Dr Goodall said: “When you see that 90 per cent of all patient contact with the NHS is with their GP it seems incredible that we get less than 10 per cent of that primary care budget.

“There is certainly a crisis in the recruitment of GPs. Around a third of all practices in Southampton cannot recruit doctors to fill their vacancies. Either they have had no response or only a handful of applications.

“Too many GPs are leaving the profession either retiring or just leaving because they have had enough.

“In the last 12 months six of my colleagues have left the profession before retirement age because of workload pressures and extra regulation.”

He said as a result he had seen a drop in the standard of care given to patients.

“Particularly in the last five years, there has been a significant deterioration in the quality of care we are providing,” Dr Goodall said, “for me that is really sad that we can’t deliver the standard of care we want to.”

He said that in the last year along waiting times at his practice alone had rocketed from a one-to-two day wait for an appointment, to a seven-to-ten day wait.

Dr Goodall accused Whitehall of not spending enough on GP-related services in Southampton and complained that the amount was decreasing still further next year.

NHS England said GP practices across the country were facing pressure from increased demand but claimed it “did not recognise” some of the Southampton-related figures that were being quoted.

A spokesman said: “Two small practices have merged and one has closed because the GP has retired.

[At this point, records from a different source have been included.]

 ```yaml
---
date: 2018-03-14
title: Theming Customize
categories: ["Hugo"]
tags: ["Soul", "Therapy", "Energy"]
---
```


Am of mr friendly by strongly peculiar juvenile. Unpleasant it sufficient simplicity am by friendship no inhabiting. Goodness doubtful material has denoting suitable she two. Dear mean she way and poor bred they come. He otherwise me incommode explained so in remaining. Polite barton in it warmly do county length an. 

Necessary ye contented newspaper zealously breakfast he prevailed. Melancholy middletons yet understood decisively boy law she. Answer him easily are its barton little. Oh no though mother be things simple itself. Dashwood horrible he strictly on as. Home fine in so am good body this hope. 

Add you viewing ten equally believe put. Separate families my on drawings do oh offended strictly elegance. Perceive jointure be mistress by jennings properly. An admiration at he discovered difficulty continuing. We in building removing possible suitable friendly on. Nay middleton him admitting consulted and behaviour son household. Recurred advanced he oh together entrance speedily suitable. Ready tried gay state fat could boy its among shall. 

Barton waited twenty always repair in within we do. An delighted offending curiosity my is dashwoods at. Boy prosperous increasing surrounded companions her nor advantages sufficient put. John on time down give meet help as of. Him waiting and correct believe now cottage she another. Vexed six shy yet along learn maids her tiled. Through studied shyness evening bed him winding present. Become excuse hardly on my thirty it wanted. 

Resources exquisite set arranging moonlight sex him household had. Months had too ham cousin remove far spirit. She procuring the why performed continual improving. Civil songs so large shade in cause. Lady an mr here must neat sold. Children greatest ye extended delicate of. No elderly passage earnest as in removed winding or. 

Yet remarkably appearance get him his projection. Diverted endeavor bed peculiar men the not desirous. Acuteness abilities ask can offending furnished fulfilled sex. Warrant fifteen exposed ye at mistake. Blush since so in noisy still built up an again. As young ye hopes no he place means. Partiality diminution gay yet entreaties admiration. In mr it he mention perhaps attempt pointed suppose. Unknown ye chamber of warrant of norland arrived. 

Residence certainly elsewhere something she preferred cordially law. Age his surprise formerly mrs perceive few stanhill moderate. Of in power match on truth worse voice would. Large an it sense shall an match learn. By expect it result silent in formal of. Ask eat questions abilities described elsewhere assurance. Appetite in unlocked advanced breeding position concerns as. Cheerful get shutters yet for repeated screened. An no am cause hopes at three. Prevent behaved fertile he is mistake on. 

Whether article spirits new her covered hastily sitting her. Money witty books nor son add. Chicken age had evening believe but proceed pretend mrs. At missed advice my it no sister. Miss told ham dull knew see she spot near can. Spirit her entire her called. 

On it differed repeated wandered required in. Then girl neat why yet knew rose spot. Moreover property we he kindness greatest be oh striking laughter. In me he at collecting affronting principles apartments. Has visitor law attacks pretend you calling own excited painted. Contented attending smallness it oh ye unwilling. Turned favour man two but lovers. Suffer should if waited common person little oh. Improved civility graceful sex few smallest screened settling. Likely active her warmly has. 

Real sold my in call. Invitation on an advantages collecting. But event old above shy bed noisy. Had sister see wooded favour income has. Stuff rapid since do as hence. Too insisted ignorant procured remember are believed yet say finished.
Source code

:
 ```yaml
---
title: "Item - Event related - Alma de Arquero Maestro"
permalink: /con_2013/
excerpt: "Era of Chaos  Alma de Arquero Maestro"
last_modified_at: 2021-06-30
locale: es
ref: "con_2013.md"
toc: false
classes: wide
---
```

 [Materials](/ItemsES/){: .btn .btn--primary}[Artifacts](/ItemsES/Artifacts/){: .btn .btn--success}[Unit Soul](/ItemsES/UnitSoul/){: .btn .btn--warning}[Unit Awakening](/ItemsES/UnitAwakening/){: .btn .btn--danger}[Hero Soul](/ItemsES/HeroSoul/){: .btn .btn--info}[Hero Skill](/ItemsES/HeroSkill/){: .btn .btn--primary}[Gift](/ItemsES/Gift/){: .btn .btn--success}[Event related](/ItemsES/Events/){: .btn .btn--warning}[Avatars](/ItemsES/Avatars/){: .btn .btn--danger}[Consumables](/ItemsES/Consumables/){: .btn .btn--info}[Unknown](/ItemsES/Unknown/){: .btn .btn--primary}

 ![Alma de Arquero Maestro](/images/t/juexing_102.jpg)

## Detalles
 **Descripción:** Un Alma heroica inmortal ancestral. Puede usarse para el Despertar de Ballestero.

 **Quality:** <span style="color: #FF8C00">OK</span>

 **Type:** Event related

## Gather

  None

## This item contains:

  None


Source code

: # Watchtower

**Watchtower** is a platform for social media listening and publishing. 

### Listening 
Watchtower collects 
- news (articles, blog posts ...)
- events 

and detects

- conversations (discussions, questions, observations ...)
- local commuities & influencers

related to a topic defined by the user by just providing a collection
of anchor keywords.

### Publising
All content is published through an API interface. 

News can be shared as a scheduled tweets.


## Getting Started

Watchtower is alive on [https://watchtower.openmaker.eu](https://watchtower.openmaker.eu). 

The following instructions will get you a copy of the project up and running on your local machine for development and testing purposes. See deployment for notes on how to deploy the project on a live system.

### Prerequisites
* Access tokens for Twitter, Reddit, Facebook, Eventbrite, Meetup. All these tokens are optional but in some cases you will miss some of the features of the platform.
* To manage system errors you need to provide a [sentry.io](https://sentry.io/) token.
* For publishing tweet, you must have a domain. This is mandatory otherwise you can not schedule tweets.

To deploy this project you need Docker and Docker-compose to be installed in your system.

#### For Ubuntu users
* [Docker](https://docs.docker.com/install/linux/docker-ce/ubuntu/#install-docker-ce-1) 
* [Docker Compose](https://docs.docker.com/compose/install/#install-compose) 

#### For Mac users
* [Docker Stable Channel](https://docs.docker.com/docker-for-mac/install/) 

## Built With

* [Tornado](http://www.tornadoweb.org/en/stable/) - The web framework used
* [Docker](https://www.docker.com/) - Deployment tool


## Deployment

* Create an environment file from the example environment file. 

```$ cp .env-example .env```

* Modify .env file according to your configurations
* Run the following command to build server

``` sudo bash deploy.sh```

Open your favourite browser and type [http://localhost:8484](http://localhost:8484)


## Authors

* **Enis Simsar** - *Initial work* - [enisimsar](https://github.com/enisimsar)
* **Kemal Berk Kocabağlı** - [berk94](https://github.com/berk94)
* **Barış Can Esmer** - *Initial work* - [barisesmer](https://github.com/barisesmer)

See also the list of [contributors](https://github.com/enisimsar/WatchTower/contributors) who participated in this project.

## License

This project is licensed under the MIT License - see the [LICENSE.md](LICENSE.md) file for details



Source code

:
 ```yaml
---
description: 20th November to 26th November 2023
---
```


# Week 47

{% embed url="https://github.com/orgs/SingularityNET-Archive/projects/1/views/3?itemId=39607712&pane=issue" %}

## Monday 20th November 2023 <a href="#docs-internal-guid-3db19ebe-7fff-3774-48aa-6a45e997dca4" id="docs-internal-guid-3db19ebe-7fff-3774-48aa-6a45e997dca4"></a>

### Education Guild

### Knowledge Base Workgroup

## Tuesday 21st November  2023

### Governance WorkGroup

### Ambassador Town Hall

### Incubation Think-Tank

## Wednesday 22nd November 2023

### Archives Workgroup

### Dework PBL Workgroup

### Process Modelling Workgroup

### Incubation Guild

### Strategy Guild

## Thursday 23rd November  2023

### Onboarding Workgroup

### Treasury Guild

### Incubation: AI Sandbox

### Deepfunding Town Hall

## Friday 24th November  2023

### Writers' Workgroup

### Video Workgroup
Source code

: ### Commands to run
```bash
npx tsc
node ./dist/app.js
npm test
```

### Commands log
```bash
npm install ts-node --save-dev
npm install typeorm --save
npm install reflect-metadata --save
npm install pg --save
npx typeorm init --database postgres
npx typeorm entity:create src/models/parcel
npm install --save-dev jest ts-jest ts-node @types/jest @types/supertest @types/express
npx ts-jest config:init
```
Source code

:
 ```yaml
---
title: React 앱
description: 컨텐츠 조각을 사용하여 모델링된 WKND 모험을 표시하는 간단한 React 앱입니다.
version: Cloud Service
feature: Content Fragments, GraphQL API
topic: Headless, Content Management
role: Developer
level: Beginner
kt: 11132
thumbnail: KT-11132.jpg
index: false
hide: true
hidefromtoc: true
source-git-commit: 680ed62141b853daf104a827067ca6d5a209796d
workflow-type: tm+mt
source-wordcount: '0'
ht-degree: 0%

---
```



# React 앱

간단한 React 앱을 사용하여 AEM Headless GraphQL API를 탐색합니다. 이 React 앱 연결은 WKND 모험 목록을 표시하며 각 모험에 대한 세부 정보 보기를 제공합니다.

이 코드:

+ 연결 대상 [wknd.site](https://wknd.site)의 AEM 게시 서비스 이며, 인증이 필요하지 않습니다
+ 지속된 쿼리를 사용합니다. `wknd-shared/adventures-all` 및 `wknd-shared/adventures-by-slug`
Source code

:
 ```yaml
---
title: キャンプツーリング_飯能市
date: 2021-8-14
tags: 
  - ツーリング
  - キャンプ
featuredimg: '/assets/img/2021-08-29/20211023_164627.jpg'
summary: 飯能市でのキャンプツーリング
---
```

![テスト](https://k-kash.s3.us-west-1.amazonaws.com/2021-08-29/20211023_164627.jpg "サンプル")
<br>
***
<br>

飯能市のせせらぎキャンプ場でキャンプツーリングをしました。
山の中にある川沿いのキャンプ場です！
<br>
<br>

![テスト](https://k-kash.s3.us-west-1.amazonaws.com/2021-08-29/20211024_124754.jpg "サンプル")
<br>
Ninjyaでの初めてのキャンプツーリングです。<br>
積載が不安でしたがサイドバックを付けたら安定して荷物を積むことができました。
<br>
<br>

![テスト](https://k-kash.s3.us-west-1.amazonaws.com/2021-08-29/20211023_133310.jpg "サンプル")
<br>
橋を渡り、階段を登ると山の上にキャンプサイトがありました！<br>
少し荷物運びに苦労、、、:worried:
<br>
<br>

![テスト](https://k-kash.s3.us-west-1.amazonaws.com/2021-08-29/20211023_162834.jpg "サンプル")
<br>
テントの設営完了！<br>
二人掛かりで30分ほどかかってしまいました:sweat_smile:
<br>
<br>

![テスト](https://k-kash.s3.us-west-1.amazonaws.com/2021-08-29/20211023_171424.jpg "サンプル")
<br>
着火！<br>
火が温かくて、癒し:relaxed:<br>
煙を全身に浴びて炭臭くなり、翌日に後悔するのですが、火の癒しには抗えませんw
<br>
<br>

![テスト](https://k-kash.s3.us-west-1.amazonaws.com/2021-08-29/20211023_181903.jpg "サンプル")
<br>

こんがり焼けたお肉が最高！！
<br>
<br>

No private companies have taken over services.”

Southampton Clinical Commissioning Group did not say how many GPs it expects to be working in the city next year, but said there are currently 188 and that the situation in terms of recruiting more GPs “reflects the national position”.

Dr Sue Robinson, the CCG’s clinical chair and a local GP, said a new strategy for developing primary care was being drawn up and added: “We are clear that General Practice has a central role to play in the future provision of health services to our population.

"Nonetheless, the changing needs of the city combined with workforce and economic challenges mean that the way care is organised will need to change in order to be sustainable for the future.

"By working constructively with our GPs, other care professionals, patients and the public we will be able to define how this can be done successfully."